Wednesday, August 22, 2012

Rape, Pregnancy, and Rationalization

I owe Congressman Todd Akin one thing: until he opened his mouth last weekend, I did not know that many anti-abortion Americans think violent rape rarely or never causes pregnancy.

This is just plain wrong. Violent rape is, so far as science knows, just as likely to cause pregnancy as any other kind of intercourse. But Akin's ramblings illustrate one of the most common reasons that people believe wrong things.

We would like for all the good things in the world to line up on one side, and all the bad things on the other, so that we could take the good side and not involve ourselves in evil. Sadly, the world is not like that. Most of the time, even the best things come with costs, and sometimes really bad things can have good consequences. This messiness is especially offensive to the highly moral.

Many anti-abortion Americans want to ban all abortions. Because they think that "human life" begins at conception, they think that all abortions are murders, and therefore that nothing justifies abortion. Most Americans, however, are thoroughly wishy-washy about abortion; they sort of dislike it on principle but think that sometimes it is less bad than other options. One situation in which most Americans think abortion should be legal is rape. Insisting that a raped woman carry her fetus to term and deliver it seems downright cruel to most people, and even to some anti-abortion activists.

So what is an anti-abortion hardliner to do with this conundrum? Why, insist that it hardly ever happens! First, reduce the number of such cases by distinguishing between "forcible" rape and other less dramatic forms -- this is the significance of Akin's comment about "legitimate" rape. Second, dream up some pseudoscientific reason why women who are "legitimately" raped -- i.e., raped with great physical trauma -- don't get pregnant. This is the teaching of Dr. John Wilke, one of the leaders of the anti-abortion movement in America, and so far as I can tell the doctrine of mysterious "secretions" that "shut down" a woman's reproductive system in response to rape originates with him.

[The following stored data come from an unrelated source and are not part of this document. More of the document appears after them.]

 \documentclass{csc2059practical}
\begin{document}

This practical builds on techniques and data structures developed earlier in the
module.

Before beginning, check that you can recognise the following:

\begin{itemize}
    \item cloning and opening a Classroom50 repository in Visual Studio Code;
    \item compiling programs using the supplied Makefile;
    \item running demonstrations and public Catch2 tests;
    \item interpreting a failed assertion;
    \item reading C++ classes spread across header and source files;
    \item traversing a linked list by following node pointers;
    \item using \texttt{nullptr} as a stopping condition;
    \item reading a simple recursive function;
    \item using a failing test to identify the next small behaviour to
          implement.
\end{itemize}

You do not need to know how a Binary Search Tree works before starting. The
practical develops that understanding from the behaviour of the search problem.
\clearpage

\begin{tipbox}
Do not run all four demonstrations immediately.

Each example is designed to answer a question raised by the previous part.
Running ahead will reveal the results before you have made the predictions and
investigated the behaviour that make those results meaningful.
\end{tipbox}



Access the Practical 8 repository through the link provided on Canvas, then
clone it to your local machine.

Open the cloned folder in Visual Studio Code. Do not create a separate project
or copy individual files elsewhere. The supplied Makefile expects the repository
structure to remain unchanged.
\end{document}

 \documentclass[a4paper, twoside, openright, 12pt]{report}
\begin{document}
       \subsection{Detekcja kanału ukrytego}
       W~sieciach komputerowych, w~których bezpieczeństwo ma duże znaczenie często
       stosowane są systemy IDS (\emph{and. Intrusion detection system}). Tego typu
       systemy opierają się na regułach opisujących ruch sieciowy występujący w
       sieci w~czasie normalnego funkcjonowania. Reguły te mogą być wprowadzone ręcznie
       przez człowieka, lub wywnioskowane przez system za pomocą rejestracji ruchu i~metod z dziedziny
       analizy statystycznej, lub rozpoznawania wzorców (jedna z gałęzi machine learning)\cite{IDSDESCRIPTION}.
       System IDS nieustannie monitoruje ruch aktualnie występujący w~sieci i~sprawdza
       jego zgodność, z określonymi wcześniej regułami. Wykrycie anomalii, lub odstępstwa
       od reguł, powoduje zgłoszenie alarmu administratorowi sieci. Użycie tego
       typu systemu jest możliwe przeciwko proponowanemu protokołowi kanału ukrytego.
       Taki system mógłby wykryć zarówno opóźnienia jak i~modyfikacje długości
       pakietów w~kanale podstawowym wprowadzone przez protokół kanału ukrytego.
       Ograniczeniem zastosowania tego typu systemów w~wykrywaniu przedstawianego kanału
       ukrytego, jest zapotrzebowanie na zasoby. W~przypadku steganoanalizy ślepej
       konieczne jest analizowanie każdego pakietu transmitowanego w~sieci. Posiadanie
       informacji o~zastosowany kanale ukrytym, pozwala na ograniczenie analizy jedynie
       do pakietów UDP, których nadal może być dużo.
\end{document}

It is, alas, a lie. Raped women get pregnant every day. So if you really want to ban all abortions, you are going to have to say to those women, I'm sorry for what happened, but this is God's plan for you and you have to see it through. There is no magical way out of this dilemma. Denying that it happens may salve your conscience as long as abortion is legal, but if it is ever banned, then the ugly truth of this choice will stare you in the face.